◆ INPUT MATERIAL ◆
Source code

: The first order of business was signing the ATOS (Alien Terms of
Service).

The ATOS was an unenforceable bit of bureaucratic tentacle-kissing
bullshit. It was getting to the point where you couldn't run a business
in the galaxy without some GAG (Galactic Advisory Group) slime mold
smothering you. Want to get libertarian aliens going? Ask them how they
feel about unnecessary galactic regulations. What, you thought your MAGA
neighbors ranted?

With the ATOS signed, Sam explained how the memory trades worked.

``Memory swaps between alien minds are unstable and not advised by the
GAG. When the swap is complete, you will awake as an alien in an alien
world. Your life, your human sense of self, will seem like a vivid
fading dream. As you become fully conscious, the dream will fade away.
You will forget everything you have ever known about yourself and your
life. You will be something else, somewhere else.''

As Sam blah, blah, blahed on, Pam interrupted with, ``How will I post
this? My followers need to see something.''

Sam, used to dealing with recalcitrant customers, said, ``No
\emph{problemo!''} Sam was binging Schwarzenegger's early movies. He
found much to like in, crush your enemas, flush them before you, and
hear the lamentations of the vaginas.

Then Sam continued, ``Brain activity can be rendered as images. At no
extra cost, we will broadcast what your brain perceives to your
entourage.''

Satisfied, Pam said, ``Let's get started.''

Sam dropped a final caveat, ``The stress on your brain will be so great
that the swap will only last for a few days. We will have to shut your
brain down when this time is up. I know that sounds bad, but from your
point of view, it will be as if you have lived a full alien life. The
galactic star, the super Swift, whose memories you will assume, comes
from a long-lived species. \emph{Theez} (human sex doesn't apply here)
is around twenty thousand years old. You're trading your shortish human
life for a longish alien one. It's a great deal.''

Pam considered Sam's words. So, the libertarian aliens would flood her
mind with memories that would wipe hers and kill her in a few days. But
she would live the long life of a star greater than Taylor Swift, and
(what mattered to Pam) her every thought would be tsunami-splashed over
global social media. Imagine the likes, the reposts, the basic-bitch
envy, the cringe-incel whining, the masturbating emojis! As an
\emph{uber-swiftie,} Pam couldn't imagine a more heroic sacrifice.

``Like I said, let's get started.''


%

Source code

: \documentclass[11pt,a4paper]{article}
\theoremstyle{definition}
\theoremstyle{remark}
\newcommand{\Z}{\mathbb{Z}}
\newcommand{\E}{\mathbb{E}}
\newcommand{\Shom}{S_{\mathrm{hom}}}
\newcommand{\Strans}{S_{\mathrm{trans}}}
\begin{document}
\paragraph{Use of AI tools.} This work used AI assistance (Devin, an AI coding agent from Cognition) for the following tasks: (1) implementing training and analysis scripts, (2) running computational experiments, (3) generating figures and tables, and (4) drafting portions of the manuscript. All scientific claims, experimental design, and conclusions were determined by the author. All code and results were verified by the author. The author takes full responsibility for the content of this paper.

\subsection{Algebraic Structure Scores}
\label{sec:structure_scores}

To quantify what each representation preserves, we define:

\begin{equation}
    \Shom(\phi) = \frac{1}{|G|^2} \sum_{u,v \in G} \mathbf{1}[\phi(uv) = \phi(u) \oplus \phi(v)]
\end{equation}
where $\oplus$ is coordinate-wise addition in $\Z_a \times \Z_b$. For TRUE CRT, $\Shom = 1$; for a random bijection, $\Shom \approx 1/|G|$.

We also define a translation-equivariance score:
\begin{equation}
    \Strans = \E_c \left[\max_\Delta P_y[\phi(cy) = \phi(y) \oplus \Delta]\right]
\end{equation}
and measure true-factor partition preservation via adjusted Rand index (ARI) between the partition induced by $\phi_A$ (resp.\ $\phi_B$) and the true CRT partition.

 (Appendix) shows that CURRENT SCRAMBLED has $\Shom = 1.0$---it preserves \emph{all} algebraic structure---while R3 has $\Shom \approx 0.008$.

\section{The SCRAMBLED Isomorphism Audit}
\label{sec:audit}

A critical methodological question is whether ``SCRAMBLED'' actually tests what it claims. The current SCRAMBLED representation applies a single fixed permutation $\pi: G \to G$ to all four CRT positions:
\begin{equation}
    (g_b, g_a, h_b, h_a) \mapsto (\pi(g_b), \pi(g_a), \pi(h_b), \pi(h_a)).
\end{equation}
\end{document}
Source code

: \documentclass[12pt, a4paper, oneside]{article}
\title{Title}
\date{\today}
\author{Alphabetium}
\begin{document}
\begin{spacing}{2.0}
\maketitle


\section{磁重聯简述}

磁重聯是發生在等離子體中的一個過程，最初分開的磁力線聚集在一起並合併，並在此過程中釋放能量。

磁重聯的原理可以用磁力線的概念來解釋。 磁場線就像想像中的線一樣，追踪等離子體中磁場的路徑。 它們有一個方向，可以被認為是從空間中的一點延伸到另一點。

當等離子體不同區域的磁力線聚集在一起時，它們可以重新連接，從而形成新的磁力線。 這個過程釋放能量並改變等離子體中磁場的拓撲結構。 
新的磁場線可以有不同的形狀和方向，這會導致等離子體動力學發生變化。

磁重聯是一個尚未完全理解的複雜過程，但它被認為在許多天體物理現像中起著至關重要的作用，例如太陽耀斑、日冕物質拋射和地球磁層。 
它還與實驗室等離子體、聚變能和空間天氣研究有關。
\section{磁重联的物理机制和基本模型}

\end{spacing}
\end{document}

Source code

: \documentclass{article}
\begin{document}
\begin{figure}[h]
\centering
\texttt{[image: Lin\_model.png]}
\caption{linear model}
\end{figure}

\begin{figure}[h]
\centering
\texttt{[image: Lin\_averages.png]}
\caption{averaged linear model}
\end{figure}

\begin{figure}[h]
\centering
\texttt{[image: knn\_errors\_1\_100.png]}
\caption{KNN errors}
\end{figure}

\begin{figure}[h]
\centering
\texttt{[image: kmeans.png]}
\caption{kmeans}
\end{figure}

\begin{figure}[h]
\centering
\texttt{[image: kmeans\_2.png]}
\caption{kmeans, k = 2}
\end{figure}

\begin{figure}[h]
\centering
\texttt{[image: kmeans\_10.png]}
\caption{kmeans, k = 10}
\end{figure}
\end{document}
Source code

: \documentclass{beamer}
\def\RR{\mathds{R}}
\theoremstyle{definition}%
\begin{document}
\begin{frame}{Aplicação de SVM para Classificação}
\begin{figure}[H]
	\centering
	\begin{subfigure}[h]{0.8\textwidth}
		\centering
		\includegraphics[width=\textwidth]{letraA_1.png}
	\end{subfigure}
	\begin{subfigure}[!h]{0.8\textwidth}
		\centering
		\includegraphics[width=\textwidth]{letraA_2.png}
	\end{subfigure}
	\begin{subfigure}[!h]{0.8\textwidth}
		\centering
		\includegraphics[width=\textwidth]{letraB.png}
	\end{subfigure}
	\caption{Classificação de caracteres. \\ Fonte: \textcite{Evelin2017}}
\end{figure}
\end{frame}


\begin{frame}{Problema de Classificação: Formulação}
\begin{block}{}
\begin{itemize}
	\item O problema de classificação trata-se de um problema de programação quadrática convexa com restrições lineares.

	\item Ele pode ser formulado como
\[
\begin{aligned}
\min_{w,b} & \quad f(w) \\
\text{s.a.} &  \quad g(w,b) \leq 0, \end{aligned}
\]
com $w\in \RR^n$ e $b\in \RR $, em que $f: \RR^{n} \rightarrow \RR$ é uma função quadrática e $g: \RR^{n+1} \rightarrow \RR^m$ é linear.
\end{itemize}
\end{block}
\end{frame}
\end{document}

◆ YOUR GOAL ◆
Look through the entries for the string "between". Every line that has it belongs in the answer.

◆ SOLVED PROBLEM ◆
``Memory swaps between alien minds are unstable and not advised by the
and measure true-factor partition preservation via adjusted Rand index (ARI) between the partition induced by $\phi_A$ (resp.\ $\phi_B$) and the true CRT partition.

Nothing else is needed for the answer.